Timing Series: Part 5 of 6

Previous: Silicon Real Estate: Your Resource Budget


The Bug You Can’t Reproduce#

You’re debugging a data corruption bug. It happens once every few hours under heavy load. Sometimes once a day. The data path looks fine. The control logic looks fine. You add ILA triggers. You wait. You catch it.

A control signal that pulses for one cycle is sometimes missed entirely. The path crosses clock domains. You have a 2-flop synchronizer.

“But I synchronized it,” you say.

You synchronized the wrong thing. A 2-flop synchronizer handles level signals. You sent it a pulse.

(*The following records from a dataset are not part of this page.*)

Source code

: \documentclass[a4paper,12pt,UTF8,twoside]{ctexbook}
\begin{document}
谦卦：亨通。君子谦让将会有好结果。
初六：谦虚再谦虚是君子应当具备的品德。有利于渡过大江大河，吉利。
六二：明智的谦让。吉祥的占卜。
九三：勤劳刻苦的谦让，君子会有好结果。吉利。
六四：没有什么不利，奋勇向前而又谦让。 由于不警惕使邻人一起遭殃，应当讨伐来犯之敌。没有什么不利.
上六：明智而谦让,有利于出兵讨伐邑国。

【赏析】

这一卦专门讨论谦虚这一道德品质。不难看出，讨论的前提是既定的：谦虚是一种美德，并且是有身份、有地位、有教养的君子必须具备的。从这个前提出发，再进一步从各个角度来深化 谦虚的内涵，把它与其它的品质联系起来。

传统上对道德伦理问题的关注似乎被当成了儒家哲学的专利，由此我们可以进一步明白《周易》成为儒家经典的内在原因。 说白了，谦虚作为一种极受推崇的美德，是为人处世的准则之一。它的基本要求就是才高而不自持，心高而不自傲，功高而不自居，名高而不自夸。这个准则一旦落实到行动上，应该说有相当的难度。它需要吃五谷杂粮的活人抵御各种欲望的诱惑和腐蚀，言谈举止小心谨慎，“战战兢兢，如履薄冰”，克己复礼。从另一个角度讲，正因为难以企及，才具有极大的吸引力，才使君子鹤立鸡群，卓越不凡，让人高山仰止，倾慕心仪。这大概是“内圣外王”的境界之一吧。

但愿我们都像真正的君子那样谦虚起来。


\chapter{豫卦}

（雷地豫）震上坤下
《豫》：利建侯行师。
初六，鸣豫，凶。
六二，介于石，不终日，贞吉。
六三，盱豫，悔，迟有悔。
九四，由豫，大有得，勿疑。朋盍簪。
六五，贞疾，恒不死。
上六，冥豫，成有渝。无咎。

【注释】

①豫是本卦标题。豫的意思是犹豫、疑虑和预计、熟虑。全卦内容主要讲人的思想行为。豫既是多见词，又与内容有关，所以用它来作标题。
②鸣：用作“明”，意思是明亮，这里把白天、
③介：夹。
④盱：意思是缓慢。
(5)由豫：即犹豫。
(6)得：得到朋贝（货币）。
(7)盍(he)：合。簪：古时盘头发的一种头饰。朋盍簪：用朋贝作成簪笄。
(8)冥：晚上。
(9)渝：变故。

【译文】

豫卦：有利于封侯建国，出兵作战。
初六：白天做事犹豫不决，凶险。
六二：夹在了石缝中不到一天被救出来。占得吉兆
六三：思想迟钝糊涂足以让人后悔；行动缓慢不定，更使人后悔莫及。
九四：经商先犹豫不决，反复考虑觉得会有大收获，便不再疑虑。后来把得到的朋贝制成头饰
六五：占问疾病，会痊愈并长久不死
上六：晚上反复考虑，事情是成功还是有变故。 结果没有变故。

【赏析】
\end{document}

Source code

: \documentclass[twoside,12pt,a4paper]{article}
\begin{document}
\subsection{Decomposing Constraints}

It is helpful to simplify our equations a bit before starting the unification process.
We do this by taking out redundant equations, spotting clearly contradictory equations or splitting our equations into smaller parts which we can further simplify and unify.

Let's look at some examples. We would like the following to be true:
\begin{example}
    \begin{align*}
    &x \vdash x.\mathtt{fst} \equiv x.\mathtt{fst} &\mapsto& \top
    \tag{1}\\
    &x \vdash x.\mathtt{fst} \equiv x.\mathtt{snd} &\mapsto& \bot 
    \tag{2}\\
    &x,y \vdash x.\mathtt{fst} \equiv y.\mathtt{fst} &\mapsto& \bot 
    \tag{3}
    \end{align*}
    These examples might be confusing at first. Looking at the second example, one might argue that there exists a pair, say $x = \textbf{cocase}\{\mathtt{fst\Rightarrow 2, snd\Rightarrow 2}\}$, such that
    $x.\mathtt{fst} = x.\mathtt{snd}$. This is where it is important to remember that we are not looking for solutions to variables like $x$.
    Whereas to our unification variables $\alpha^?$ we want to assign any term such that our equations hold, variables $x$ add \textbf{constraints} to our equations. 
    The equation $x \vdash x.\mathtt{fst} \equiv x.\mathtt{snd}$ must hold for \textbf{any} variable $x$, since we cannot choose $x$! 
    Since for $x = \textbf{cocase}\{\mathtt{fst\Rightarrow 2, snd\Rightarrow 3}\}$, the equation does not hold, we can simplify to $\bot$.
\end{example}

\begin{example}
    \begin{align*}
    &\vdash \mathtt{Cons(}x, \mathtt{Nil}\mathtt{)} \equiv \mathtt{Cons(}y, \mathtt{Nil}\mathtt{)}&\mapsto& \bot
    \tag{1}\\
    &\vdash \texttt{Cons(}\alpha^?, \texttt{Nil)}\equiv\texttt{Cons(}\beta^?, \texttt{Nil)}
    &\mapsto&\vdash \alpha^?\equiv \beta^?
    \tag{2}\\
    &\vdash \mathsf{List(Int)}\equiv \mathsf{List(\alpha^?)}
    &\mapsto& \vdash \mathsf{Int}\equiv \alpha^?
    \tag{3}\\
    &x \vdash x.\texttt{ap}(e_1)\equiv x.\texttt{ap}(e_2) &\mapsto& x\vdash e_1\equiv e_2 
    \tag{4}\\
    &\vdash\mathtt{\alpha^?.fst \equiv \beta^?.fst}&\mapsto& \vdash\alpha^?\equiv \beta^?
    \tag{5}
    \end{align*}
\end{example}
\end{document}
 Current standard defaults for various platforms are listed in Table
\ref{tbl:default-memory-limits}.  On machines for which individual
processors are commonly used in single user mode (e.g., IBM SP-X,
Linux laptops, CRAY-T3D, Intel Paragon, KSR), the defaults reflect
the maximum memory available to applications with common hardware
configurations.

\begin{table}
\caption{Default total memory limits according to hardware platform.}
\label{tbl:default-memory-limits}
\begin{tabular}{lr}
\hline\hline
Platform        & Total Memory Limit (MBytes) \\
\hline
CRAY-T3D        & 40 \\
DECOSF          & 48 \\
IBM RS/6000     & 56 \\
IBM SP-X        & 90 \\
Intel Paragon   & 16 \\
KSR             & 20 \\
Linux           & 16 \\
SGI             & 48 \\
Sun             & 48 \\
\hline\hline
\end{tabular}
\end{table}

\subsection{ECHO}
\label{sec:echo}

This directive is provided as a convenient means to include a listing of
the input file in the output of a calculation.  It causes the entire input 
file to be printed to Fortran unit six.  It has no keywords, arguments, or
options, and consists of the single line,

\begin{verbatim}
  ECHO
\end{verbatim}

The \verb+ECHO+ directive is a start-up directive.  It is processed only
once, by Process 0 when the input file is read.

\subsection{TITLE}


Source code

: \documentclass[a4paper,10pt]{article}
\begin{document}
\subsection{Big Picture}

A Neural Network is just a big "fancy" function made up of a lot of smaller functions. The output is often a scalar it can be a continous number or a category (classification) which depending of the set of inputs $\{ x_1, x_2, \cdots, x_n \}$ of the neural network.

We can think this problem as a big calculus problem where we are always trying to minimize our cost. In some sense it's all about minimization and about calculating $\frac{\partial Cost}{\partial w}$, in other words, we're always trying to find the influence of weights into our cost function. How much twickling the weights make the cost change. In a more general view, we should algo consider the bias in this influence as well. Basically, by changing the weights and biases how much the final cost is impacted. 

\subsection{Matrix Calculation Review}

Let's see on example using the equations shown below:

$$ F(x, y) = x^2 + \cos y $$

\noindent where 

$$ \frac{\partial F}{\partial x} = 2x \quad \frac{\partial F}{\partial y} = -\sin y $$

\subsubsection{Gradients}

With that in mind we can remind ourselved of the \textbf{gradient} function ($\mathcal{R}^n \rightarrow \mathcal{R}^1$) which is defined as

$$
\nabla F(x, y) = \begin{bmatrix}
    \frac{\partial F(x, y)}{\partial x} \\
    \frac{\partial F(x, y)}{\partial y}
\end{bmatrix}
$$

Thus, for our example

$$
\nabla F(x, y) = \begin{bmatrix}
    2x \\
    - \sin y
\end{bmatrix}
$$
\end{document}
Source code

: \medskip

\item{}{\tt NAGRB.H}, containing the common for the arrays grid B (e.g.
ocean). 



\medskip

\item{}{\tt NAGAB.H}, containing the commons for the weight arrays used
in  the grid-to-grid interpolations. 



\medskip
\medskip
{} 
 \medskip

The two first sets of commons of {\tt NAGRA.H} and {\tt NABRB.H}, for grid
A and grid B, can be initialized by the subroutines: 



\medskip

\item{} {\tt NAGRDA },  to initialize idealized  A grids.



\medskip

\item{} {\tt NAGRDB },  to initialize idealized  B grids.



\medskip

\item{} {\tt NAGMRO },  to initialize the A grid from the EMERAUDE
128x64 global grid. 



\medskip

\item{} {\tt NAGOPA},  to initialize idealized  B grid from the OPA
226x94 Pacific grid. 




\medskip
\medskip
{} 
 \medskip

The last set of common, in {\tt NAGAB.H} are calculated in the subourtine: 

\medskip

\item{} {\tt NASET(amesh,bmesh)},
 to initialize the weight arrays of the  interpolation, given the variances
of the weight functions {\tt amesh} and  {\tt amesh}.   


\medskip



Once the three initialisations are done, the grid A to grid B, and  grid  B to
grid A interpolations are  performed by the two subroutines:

What Actually Happens at a Domain Boundary#

When a signal crosses from one clock domain to another, the destination flip-flop samples at arbitrary points relative to the source. If it samples during a transition, the internal node voltage lands in the forbidden zone between 0 and 1.

This is metastability. The flip-flop will eventually resolve, but “eventually” might be longer than your clock period.

Voltage
Voh├─────────────────────────────┐
   │                             │ ← Valid "1"
   │                             │
Vih├ ─ ─ ─ ─ ─ ─ ─ ─ ─ ─ ─ ─ ─ ─│─ ─ ─ ─
   │      Metastable zone        │
Vil├ ─ ─ ─ ─ ─ ─ ─ ─ ─ ─ ─ ─ ─ ─│─ ─ ─ ─
   │                             │
   │                             │ ← Valid "0"
Vol├─────────────────────────────┘
   └──────────────────────────────────────► Time

A 2-flop synchronizer works by giving the first flop time to resolve before the second flop samples. The resolution time is statistical. Given enough time, the probability of still being metastable drops exponentially.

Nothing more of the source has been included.